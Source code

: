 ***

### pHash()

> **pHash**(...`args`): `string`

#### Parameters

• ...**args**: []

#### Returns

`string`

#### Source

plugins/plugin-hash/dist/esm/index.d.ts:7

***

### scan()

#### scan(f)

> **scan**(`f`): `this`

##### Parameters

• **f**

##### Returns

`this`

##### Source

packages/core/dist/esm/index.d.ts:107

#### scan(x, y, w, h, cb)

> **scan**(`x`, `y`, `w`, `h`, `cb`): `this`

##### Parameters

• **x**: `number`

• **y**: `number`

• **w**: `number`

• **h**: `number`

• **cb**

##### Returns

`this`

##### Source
◇ ◇ ◇ ◇ ◇
Work request:
What lines in the records above include the string "scan"? Copy each one.

Answer area:
### scan()
#### scan(f)
> **scan**(`f`): `this`
#### scan(x, y, w, h, cb)
> **scan**(`x`, `y`, `w`, `h`, `cb`): `this`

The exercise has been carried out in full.